To install the package with pip you can run this command in your terminal.
pip install librosa
We will load a 23-second audio file of a dog barking.
import librosadata, sample_rate = librosa.load(“dog bark.wav”)
The load method of librosa takes the path of the audio file and returns a tuple that has audio sampled data and the sample rate. The default sample rate is 22050. You can also specify a custom sample rate in the argument. To use the original sample rate we use sr=None
data, sample_rate = librosa.load(“dog bark.wav”, sr=None)
(1049502,) [ 0.00019836 -0.00036621 0.00016785 …. 0.00099182 0.00161743 0.00135803]

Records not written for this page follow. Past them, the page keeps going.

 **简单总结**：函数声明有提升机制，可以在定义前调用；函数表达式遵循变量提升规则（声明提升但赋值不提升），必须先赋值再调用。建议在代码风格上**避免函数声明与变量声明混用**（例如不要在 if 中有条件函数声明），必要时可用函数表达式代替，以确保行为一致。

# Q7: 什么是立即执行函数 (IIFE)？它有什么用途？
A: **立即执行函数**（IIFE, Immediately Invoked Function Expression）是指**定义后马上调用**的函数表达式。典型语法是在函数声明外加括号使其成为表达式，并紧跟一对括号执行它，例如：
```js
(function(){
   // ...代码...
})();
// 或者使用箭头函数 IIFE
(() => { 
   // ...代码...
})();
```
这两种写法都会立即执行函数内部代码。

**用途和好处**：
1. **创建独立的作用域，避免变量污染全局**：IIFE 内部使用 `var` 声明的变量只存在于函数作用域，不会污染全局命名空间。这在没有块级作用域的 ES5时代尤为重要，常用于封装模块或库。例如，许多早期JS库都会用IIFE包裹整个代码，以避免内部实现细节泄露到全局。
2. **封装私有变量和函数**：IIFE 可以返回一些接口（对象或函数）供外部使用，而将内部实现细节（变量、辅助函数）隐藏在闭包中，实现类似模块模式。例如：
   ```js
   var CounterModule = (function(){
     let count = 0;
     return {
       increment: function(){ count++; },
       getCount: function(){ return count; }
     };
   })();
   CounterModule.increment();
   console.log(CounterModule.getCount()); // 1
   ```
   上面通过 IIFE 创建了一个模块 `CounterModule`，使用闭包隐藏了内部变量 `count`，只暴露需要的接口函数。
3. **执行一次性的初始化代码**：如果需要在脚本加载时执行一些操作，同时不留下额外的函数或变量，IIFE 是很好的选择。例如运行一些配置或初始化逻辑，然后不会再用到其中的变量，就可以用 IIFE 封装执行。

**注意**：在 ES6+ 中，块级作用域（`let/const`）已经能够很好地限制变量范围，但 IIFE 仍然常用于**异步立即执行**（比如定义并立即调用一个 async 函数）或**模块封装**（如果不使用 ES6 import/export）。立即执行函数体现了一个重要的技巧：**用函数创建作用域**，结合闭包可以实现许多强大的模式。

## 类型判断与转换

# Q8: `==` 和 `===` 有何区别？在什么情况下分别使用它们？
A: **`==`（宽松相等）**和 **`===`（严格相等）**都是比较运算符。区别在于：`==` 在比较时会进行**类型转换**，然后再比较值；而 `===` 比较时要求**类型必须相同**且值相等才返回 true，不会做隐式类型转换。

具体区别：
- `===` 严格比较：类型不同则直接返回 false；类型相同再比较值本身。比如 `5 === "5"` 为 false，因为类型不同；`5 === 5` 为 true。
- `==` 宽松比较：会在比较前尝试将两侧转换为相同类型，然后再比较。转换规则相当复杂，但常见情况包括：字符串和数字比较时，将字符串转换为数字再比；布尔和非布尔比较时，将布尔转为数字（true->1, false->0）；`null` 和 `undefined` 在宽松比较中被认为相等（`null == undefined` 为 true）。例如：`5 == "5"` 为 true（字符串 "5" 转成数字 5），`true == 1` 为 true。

The data is a numpy array with 1049502 data points. The original sample rate is 44100 Hz. Scaling down the sample rate will make the data less and we can perform operations faster but too much scaling down will also result in some information loss.
Librosa has a display module that plots you a graph of the data-
This is what barking of a dog looks like. Now with the sampled data and the sample rate, we can extract features from the audio.
There are various methods and techniques to extract audio features. These are-
Zero-Crossing Rate -If you observed the audio image we saw the sampled data was between -1 to 1. Zero crossing rate is the rate of the change in these signs i.e. the rate of change from a negative value to positive value. This is used heavily in speech recognition and music information retrieval.
Spectral Centroid -It indicates the “brightness” of a given sound. It represents the spectral center of gravity. Suppose you are trying to balance a pencil on your finger. So, the spectral centroid would be the frequency where your finger touches the pencil when it’s balanced.
Spectral Rolloff -Spectral roll-off is the frequency in Hz below a predefined percentage (roll_percent) which is 85% by default in librosa library.
This feature is useful in determining voiced signals from non voiced signals. It is also good for approximating the minimum or maximum frequency by setting the roll_percent to 1 or 0.
MFCC — Mel-Frequency Cepstral Coefficients -Each individual voice sounds different because the voice is filtered by our vocal tract including the tongue, teeth, etc. The shape decides how it sounds and by determining shape accurately we can identify the sound it will produce. The job of the MFCC is to determine the shape of the vocal tract and represent it into a power spectrum.
MFCCs are the most used feature in audio and speech recognition. They were introduced in 1980 and have been the state of art ever since.
The presence of unstructured data is huge on the internet. It’s not an easy task to analyze unstructured data as we have to perform a lot of transformations on the data to extract features. The audio can have 3 different categories of features time-domain, spectral and perceptual features.